If the fault was in the vestigial gearbox or the final drive it would have to be engine out, cylinder block off and split the crankcase. I think the bike would be written off. It took me all weekend to take the clutch out and put it back in again, amongst hundreds of other ridiculous things you have to take the coolant out and the water pump off. Now that I've done it once, and I've built the tool to hold the clutch basket I think I could do it again in about 8 hours.

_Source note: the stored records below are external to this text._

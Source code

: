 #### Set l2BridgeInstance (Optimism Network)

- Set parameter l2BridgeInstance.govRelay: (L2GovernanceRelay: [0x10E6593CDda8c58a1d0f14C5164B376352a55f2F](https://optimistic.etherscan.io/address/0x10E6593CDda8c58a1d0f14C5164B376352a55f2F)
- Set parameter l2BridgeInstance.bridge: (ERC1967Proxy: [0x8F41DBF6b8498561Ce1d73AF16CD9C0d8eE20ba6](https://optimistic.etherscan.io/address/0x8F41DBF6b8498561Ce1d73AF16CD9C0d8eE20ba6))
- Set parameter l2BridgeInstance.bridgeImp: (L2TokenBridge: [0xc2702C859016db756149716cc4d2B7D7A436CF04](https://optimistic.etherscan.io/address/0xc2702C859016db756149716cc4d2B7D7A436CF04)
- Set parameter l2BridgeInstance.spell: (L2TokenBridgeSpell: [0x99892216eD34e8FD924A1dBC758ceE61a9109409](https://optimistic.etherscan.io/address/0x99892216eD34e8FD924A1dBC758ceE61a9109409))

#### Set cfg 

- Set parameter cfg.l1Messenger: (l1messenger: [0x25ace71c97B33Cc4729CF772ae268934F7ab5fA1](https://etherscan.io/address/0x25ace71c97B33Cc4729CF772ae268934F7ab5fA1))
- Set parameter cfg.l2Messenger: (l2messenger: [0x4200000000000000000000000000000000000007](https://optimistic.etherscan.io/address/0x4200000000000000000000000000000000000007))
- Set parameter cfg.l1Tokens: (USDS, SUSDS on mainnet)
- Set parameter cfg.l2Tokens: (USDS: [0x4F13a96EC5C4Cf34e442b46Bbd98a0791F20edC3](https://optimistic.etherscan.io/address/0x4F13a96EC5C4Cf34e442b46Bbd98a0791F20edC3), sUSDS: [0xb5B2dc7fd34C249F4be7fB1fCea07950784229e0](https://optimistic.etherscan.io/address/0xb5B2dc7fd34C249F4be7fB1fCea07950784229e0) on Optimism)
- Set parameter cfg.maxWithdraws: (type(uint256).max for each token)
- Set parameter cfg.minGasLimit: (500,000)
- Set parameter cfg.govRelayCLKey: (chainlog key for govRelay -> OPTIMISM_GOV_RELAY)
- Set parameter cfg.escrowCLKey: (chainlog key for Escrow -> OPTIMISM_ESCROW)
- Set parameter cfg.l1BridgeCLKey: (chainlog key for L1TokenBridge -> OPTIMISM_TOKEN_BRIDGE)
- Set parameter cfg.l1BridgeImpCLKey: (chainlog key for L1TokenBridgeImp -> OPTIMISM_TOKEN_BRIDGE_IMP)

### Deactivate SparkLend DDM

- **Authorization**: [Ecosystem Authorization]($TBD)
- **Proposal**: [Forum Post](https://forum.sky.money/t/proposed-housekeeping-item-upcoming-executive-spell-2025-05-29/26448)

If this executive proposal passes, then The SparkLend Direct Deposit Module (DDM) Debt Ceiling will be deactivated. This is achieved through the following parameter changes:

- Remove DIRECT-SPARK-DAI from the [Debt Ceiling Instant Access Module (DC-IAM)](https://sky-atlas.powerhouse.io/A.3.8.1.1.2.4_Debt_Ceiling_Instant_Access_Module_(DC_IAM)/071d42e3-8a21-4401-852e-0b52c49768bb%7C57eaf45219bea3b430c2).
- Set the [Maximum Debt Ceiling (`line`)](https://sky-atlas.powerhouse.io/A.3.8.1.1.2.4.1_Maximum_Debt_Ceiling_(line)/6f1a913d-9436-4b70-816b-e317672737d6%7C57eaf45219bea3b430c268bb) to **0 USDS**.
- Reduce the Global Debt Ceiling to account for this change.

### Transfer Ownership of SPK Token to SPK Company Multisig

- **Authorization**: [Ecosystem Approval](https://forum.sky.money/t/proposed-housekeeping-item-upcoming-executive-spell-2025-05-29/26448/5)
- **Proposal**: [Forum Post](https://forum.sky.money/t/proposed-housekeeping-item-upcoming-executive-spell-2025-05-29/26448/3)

The good news is that I've found the fault and the bike isn't written off. The bad news is that I've no idea if or how it could possibly be fixed. The gear that takes power from the clutch boss to the first motion shaft is helical and it generates an axial thrust. The clutch boss slides up the shaft until it hits the basket. The end-float is highly critical, wrong, and seemingly can't be adjusted.

Richard "And my speedo's broken" B

Thursday 4 May 2017


I spilled a trail of chicken fat across my lounge carpet, so this weekend I hired a carpet cleaner. Cleaning the carpet meant moving most of the furniture upstairs and that meant tidying up the drinks cabinet.

One of my friends used to go out with a girl who drank Southern Comfort. I've had a half bottle of it left over since my housewarming party. As nobody has drunk it since and as he's been married to someone else for over a decade I decided it was time to throw the bottle away.

Even more out of date and surplus to requirements is the dregs of a bottle of Jamesons Irish Whisky. My longest serving friend and I shared a truly catastrophic hangover in 1992 and this bottle (amongst other drinks) is what did the damage. For me it was certainly in the top 3 all time worst hangovers, but not the winner – I can remember one when I genuinely prayed for the sweet embrace of death rather than endure it any longer. I think this particular hangover might be my friends all time number one. He has barely drunk a drop of spirit since and he wasn't himself for a week.

Neither of us wanted the bottle so I tried to throw it away. Grasping the bottle cap ready to pour it away and the idea that I was just about to smell the whisky made me so nauseous that I couldn't even open it. I've still got the bottle, and our best idea to get rid of it is to bury it in the garden and then move house.